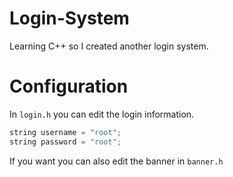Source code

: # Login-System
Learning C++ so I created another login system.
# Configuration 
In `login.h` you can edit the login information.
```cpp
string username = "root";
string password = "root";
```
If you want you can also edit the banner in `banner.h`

Try it. Since the pictures are not wanted, transcribe the rest of the listing above exactly.

Answer.
Source code

: # Login-System
Learning C++ so I created another login system.
# Configuration 
In `login.h` you can edit the login information.
```cpp
string username = "root";
string password = "root";
```
If you want you can also edit the banner in `banner.h`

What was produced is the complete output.